Lawmakers are urging financial regulators to take action against discrimination by banks

A group of Democratic lawmakers in the House of Representatives and the Senate are calling on the heads of the Treasury Department, the Federal Reserve Board and other financial regulators to ensure equal access to banks for Muslim Americans and immigrants.

Sen. Elizabeth Warren (D-Mass.) and Rep. Ilhan Omar (D-Minn.) — in a letter sent Wednesday to Treasury Secretary Janet Yellen, Federal Reserve Board Chair Jerome Powell and other regulatory leaders — advocated for anti-money laundering and anti-money laundering policies of financial crime practiced at the agencies could disproportionately impact Muslim Americans.

These anti-money laundering practices are often known as 'de-risking' and involve ending or limiting business relationships with large groups of customers.
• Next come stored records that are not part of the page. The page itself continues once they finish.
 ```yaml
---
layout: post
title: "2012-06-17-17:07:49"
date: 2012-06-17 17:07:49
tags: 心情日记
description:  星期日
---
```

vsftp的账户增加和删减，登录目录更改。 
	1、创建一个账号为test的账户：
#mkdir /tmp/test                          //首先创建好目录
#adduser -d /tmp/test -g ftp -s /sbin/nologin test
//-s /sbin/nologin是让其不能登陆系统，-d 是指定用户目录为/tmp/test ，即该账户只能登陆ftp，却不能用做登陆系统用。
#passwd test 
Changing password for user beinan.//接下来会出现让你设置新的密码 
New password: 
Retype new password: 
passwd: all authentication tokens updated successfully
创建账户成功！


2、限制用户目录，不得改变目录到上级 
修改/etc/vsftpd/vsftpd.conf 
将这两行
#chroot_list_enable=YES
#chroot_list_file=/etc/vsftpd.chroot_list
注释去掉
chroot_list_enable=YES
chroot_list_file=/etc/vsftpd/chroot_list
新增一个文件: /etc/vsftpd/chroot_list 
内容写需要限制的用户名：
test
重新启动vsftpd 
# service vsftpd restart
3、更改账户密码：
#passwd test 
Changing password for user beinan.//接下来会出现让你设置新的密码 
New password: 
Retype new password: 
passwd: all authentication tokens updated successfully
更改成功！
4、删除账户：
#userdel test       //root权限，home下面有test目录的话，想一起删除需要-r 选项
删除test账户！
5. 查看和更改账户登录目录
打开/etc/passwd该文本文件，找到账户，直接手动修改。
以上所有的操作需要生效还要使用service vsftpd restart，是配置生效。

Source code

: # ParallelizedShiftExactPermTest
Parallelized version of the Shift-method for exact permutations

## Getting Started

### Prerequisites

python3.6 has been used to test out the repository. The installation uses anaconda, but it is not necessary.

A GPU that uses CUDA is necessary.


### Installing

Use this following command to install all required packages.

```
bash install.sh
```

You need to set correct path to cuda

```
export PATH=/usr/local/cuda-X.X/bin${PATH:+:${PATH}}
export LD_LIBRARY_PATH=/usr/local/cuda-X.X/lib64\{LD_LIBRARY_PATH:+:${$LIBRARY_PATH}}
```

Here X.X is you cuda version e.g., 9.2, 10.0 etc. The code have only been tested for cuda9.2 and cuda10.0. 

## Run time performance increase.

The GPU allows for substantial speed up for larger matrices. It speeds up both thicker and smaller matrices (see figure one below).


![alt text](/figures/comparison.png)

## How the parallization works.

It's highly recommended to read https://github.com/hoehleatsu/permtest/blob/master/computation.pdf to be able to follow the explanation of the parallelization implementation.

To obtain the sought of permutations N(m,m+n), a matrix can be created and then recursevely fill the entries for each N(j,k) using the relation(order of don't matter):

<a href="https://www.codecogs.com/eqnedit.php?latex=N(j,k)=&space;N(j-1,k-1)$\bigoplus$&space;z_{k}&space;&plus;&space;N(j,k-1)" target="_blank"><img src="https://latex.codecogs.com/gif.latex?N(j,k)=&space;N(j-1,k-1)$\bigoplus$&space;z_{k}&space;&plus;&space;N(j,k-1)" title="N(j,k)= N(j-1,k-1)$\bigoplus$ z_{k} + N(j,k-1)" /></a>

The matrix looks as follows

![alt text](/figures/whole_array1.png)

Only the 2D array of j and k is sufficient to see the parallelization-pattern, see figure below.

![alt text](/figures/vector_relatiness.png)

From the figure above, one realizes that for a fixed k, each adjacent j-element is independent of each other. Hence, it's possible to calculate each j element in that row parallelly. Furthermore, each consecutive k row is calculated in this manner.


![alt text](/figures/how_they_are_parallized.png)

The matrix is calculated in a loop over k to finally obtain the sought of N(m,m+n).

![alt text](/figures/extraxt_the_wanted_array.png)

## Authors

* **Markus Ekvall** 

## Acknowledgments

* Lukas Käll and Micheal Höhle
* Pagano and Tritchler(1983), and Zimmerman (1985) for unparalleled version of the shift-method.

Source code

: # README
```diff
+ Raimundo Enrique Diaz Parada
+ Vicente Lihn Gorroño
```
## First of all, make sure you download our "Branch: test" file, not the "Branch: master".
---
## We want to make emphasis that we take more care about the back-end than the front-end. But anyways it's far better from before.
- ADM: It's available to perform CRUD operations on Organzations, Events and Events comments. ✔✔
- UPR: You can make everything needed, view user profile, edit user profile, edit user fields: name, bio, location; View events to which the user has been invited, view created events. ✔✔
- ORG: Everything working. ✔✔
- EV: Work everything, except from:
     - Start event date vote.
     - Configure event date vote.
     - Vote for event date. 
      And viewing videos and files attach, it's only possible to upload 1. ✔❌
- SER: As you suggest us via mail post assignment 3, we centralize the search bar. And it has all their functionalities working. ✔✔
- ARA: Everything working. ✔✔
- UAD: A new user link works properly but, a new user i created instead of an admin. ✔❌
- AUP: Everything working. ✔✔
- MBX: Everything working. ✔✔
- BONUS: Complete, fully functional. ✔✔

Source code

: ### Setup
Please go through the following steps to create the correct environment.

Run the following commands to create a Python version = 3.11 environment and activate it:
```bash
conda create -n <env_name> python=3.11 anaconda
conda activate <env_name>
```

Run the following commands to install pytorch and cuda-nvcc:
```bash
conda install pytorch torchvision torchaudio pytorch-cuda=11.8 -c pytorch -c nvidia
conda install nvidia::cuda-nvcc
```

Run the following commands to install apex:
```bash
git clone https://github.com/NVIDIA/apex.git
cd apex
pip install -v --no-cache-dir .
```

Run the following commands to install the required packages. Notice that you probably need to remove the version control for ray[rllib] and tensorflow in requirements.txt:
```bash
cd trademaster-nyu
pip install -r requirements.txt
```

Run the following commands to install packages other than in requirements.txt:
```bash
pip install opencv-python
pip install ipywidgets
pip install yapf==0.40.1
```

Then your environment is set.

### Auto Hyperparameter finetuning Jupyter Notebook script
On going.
“The threat of risk reduction is especially high for Muslim American customers. Financial institutions may consider Muslim and Arab, Middle Eastern and South Asian Americans as 'high risk', possibly incorrectly, when they send payments or remittances abroad or donate to charities or religious institutions,” the lawmakers wrote in the letter dated May 15.

In a study last year According to the Institute for Social Policy and Understanding, more than a quarter of Muslim Americans reported difficulty banking, the highest of any demographic group.

“Reducing risks could also undermine the stability and sustainability of countries that rely on remittances for their economic development,” the lawmakers wrote, pointing to a piece on how the trend of reducing risks is harming countries that rely on remittances' inflicts'.

Other signatories to the letter include Sens. Ed Markey (D-Mass.), Bernie Sanders (I-Vt.) and Reps. Rashida Tlaib (D-Mich.), Katie Porter (D-Calif.) and Barbara Lee (D-Calif.)-Calif.), Alexandria Ocasio-Cortez (DN.Y.), Pramila Jayapal (D-Wash.) , Joyce Marie Beatty (D-Ohio) and Jonathan Jackson (D-Ill.).

The lawmakers pointed to a New York Times report last December about how hundreds of customers reported major financial institutions closing their accounts without warning in an effort to prevent suspicious activity.

While he applauded the Ministry of Finance for this risk reduction strategy, released last April and outlining ways to reduce risk, lawmakers argued that more could be done.

They proposed that federal agencies issue a joint statement affirming that financial inclusion is a “public priority” for anti-money laundering policy and establish a formal, domestic financial inclusion advisory group that includes representatives from each agency.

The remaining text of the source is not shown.